O jogo, que pavimentou o caminho de Telê para a seleção, mostrou uma outra característica do treinador construiu ao longo da carreira: a de montar bons times jogando um futebol ofensivo. Na opinião do filho Renê, esse processo teve início ainda em 1969, à frente do Fluminense. “O Botafogo era o grande time do Rio, mas o Telê fez o Fluminense interromper essa hegemonia e ganhar o Estadual e o Roberto Gomes Pedrosa (antes do Brasileirão) formando um belo time. Em 1971, aconteceu com o Atlético-MG. O Cruzeiro vinha de cinco títulos seguidos no Mineirão. O Telê foi campeão brasileiro e quebrou essa série. O terceiro grande momento nessa linha foi em 1977. O Inter ganhava tudo havia sete anos, mas ele levantou o Gaúcho e colocou o Grêmio no topo”, disse Renê.

O modo sisudo e o estilo durão foi outro ponto destacado pelo filho do treinador para justificar o sucesso do Palmeiras nos 4 a 1 sobre o Flamengo naquele ano. “O Palmeiras tinha muita gente jovem, estava reformulando o elenco. O Telê era exigente, cobrava muito dos garotos. Mas ele sabia que o time tinha potencial para ir mais longe. E quanto mais forte era o adversário, mais foco a equipe tinha de ter em suas orientações.”

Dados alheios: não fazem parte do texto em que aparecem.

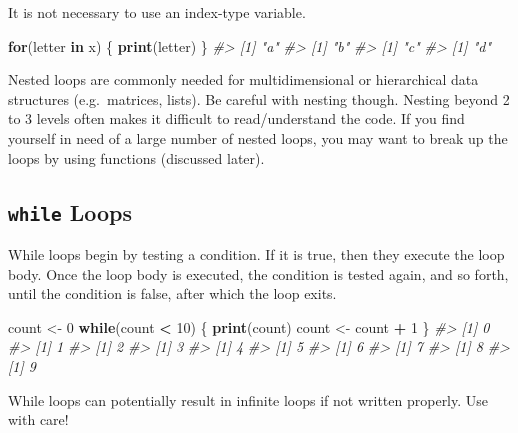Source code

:\documentclass[]{book}
\newenvironment{Shaded}{\begin{snugshade}}{\end{snugshade}}
\newcommand{\CommentTok}[1]{\textcolor[rgb]{0.56,0.35,0.01}{\textit{#1}}}
\newcommand{\ControlFlowTok}[1]{\textcolor[rgb]{0.13,0.29,0.53}{\textbf{#1}}}
\newcommand{\DecValTok}[1]{\textcolor[rgb]{0.00,0.00,0.81}{#1}}
\newcommand{\KeywordTok}[1]{\textcolor[rgb]{0.13,0.29,0.53}{\textbf{#1}}}
\newcommand{\NormalTok}[1]{#1}
\newcommand{\OperatorTok}[1]{\textcolor[rgb]{0.81,0.36,0.00}{\textbf{#1}}}
\newcommand{\StringTok}[1]{\textcolor[rgb]{0.31,0.60,0.02}{#1}}
\theoremstyle{definition}
\theoremstyle{definition}
\theoremstyle{definition}
\theoremstyle{remark}
\let\BeginKnitrBlock\begin \let\EndKnitrBlock\end
\begin{document}
It is not necessary to use an index-type variable.

\begin{Shaded}
\begin{Highlighting}[]
\ControlFlowTok{for}\NormalTok{(letter }\ControlFlowTok{in}\NormalTok{ x) \{}
        \KeywordTok{print}\NormalTok{(letter)}
\NormalTok{\}}
\CommentTok{#> [1] "a"}
\CommentTok{#> [1] "b"}
\CommentTok{#> [1] "c"}
\CommentTok{#> [1] "d"}
\end{Highlighting}
\end{Shaded}

\BeginKnitrBlock{rmdtip}
Nested loops are commonly needed for multidimensional or hierarchical
data structures (e.g.~matrices, lists). Be careful with nesting though.
Nesting beyond 2 to 3 levels often makes it difficult to read/understand
the code. If you find yourself in need of a large number of nested
loops, you may want to break up the loops by using functions (discussed
later).
\EndKnitrBlock{rmdtip}

\hypertarget{while-loops}{%
\subsection{\texorpdfstring{\texttt{while}
Loops}{while Loops}}\label{while-loops}}

While loops begin by testing a condition. If it is true, then they
execute the loop body. Once the loop body is executed, the condition is
tested again, and so forth, until the condition is false, after which
the loop exits.

\begin{Shaded}
\begin{Highlighting}[]
\NormalTok{count <-}\StringTok{ }\DecValTok{0}
\ControlFlowTok{while}\NormalTok{(count }\OperatorTok{<}\StringTok{ }\DecValTok{10}\NormalTok{) \{}
        \KeywordTok{print}\NormalTok{(count)}
\NormalTok{        count <-}\StringTok{ }\NormalTok{count }\OperatorTok{+}\StringTok{ }\DecValTok{1}
\NormalTok{\}}
\CommentTok{#> [1] 0}
\CommentTok{#> [1] 1}
\CommentTok{#> [1] 2}
\CommentTok{#> [1] 3}
\CommentTok{#> [1] 4}
\CommentTok{#> [1] 5}
\CommentTok{#> [1] 6}
\CommentTok{#> [1] 7}
\CommentTok{#> [1] 8}
\CommentTok{#> [1] 9}
\end{Highlighting}
\end{Shaded}

\BeginKnitrBlock{rmdwarning}
While loops can potentially result in infinite loops if not written
properly. Use with care!
\EndKnitrBlock{rmdwarning}
\end{document}
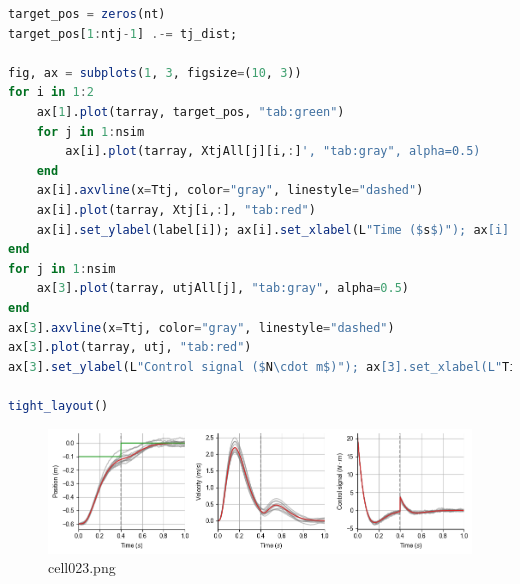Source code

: \begin{lstlisting}[language=julia]
target_pos = zeros(nt)
target_pos[1:ntj-1] .-= tj_dist; 

fig, ax = subplots(1, 3, figsize=(10, 3))
for i in 1:2
    ax[1].plot(tarray, target_pos, "tab:green")
    for j in 1:nsim
        ax[i].plot(tarray, XtjAll[j][i,:]', "tab:gray", alpha=0.5)
    end
    ax[i].axvline(x=Ttj, color="gray", linestyle="dashed")
    ax[i].plot(tarray, Xtj[i,:], "tab:red")
    ax[i].set_ylabel(label[i]); ax[i].set_xlabel(L"Time ($s$)"); ax[i].set_xlim(0, T); ax[i].grid()
end
for j in 1:nsim
    ax[3].plot(tarray, utjAll[j], "tab:gray", alpha=0.5)
end
ax[3].axvline(x=Ttj, color="gray", linestyle="dashed")
ax[3].plot(tarray, utj, "tab:red")
ax[3].set_ylabel(L"Control signal ($N\cdot m$)"); ax[3].set_xlabel(L"Time ($s$)"); ax[3].set_xlim(0, T); ax[3].grid()

tight_layout()
\end{lstlisting}
\begin{figure}[ht]
	\centering
	\includegraphics[scale=0.8, max width=\linewidth]{./fig/motor-learning/infinite-horizon-ofc/cell023.png}
	\caption{cell023.png}
	\label{cell023.png}
\end{figure}
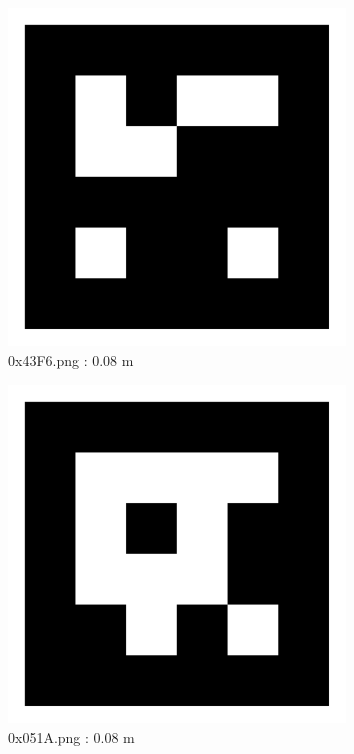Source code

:\documentclass[11pt,a4,BCOR=0cm]{scrartcl}
\begin{document}
\begin{figure}
  \centering
    \includegraphics[width=8.955cm]{0x43F6.pdf}
    \caption{0x43F6.png : 0.08 m}
    \label{fig:0x43F6.pdf}
  
\end{figure} 

\clearpage

\begin{figure}
  \centering
    \includegraphics[width=8.955cm]{0x051A.pdf}
    \caption{0x051A.png : 0.08 m}
    \label{fig:0x051A.pdf}
  
\end{figure} 
\end{document}
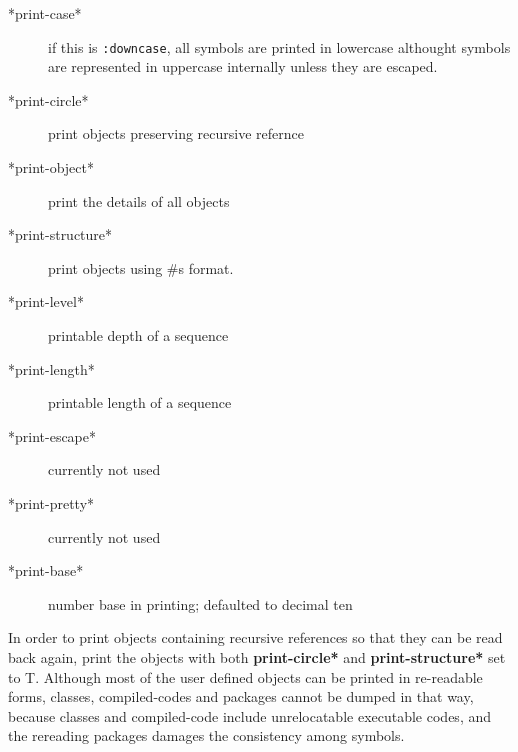 \begin{description}

\item[*print-case*] if this is {\tt :downcase},
all symbols are printed in lowercase
althought symbols are represented in uppercase
internally unless they are escaped.
\item[*print-circle*] print objects preserving recursive refernce
\item[*print-object*] print the details of all objects
\item[*print-structure*] print objects using \#s format.
\item[*print-level*] printable depth of a sequence
\item[*print-length*] printable length of a sequence
\item[*print-escape*] currently not used
\item[*print-pretty*] currently not used
\item[*print-base*] number base in printing; defaulted to decimal ten
\end{description}

In order to print objects containing recursive references 
so that they can be read back again,
print the objects with both {\bf *print-circle*} and
{\bf *print-structure*} set to T.
Although most of the user defined objects can be printed in re-readable forms,
classes, compiled-codes and packages cannot be dumped in that way,
because classes and compiled-code include unrelocatable
executable codes, and the rereading packages 
damages the consistency among symbols.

Quem acabou sentindo isso na pele foi quem esteve do outro lado naquele clássico. O ex-meia Tita contou ao Estadão os problemas que o Flamengo enfrentou na derrota para o Palmeiras. “Primeiro, o que tenho a falar é que o Palmeiras era um grande time. Mas o Flamengo achou que iria vencer a partida a qualquer momento. Achamos que éramos superiores. Nós éramos tricampeões cariocas, mas não tínhamos um time consolidado ainda. Pode-se dizer que nós jogamos de salto alto”, afirmou.

JOGAMOS DE SALTO ALTO – Tita, no entanto, disse que essa experiência amarga foi importante para a fase vitoriosa que o clube iniciaria a partir de 1980. “Foi duro, mas importante como aprendizado. Depois dessa derrota, tudo foi nosso. Ganhamos o Brasileiro de 80, Libertadores e Mundial de 81, o Carioca também. Ainda teve outro Brasileiro em 82, o de 83. Mas em 79, o Palmeiras mereceu aquela vitória”, disse o ex-jogador que destacou ainda o trabalho de Telê à frente do Palmeiras.

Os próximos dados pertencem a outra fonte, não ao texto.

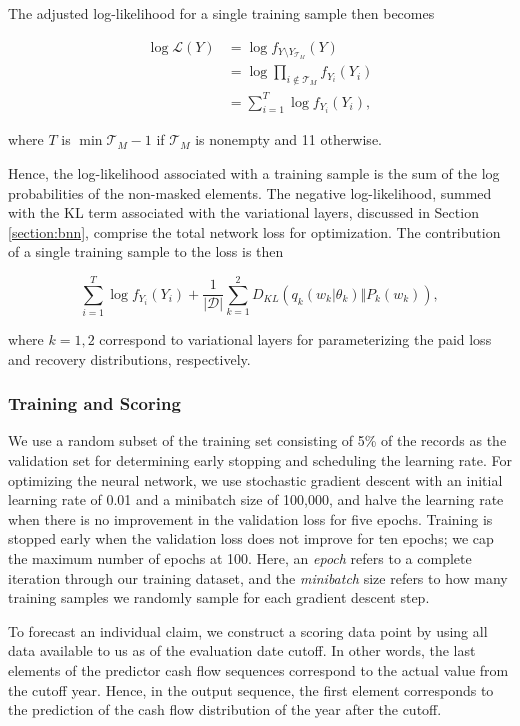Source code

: \documentclass{article}
\begin{document}
The adjusted log-likelihood for a single training sample then becomes

\begin{align}
    \log\mathcal{L}(Y) &= \log  f_{Y\setminus Y_{\mathcal{T}_M}}(Y)\\
                       &= \log \prod_{i \notin \mathcal{T}_M} f_{Y_i}(Y_i)\\
                       &= \sum_{i = 1}^{T}\log f_{Y_i}(Y_i),
\end{align}

where $T$ is $\min \mathcal{T}_M - 1$ if $\mathcal{T}_M$ is nonempty and 11 otherwise.

Hence, the log-likelihood associated with a training sample is the sum of the log probabilities of the non-masked elements. The negative log-likelihood, summed with the KL term associated with the variational layers, discussed in Section  \ref{section:bnn}, comprise the total network loss for optimization. The contribution of a single training sample to the loss is then

\begin{equation}
    \sum_{i = 1}^{T}\log f_{Y_i}(Y_i) + \frac{1}{|\mathcal{D}|}\sum_{k=1}^2D_{KL}(q_k(w_k|\theta_k) \Vert P_k(w_k)),
\end{equation}

where $k=1, 2$ correspond to variational layers for parameterizing the paid loss and recovery distributions, respectively.

\subsubsection{Training and Scoring}

We use a random subset of the training set consisting of 5\% of the records as the validation set for determining early stopping and scheduling the learning rate. For optimizing the neural network, we use stochastic gradient descent with an initial learning rate of 0.01 and a minibatch size of 100,000, and halve the learning rate when there is no improvement in the validation loss for five epochs. Training is stopped early when the validation loss does not improve for ten epochs; we cap the maximum number of epochs at 100. Here, an \textit{epoch} refers to a complete iteration through our training dataset, and the \textit{minibatch} size refers to how many training samples we randomly sample for each gradient descent step.

To forecast an individual claim, we construct a scoring data point by using all data available to us as of the evaluation date cutoff. In other words, the last elements of the predictor cash flow sequences correspond to the actual value from the cutoff year. Hence, in the output sequence, the first element corresponds to the prediction of the cash flow distribution of the year after the cutoff.
\end{document}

“O Telê foi um grande treinador e sempre fez bons trabalhos por onde passou. Ele sabia usar muito bem o que tinha em mãos. Além da nova geração, que tinha Pedrinho, Baroninho, Jorginho, ele contava com Jorge Mendonça, que barrou o Zico na Copa de 78 né”, completou Tita, que foi orientado por Telê na seleção brasileira.

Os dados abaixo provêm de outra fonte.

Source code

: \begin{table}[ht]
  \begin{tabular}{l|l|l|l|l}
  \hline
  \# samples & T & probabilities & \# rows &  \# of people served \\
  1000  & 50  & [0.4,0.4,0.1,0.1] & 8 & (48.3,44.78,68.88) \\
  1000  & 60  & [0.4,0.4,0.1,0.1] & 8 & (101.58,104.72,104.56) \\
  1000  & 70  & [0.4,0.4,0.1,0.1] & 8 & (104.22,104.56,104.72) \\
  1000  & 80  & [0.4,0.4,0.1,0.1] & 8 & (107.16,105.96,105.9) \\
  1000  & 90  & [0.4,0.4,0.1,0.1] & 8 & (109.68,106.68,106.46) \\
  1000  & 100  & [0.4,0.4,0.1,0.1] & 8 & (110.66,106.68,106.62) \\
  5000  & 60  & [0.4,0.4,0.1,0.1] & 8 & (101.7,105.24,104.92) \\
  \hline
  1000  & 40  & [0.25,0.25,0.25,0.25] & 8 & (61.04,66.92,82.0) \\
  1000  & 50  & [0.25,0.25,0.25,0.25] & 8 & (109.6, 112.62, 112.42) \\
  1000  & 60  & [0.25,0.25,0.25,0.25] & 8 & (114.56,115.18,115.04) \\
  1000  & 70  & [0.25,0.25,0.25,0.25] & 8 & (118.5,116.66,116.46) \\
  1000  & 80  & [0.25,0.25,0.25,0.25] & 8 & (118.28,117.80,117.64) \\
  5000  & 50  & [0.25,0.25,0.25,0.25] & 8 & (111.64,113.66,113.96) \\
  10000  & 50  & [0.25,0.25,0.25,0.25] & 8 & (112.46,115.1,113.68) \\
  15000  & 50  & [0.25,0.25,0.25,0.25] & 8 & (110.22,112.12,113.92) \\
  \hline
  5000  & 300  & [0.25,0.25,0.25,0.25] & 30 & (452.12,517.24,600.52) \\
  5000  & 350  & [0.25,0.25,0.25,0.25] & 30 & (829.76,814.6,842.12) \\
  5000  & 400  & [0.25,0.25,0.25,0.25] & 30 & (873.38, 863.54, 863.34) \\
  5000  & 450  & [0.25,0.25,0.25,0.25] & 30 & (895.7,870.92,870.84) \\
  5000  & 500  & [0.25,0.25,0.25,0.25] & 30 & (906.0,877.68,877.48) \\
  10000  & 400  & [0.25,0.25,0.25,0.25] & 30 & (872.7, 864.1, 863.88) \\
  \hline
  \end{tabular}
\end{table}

Com passagem pelo comando técnico tanto de Palmeiras como Flamengo, Telê não conquistou títulos, mas deixou um legado de bons trabalhos. Ao ser questionado sobre qual dos dois times teria a preferência do Telê, Renê foi evasivo. “O Flamengo hoje joga um futebol que enche os olhos de todo mundo. Mas o Telê foi tão feliz no Palmeiras naquela passagem. Ele tem um carinho muito grande pelo Palmeiras.”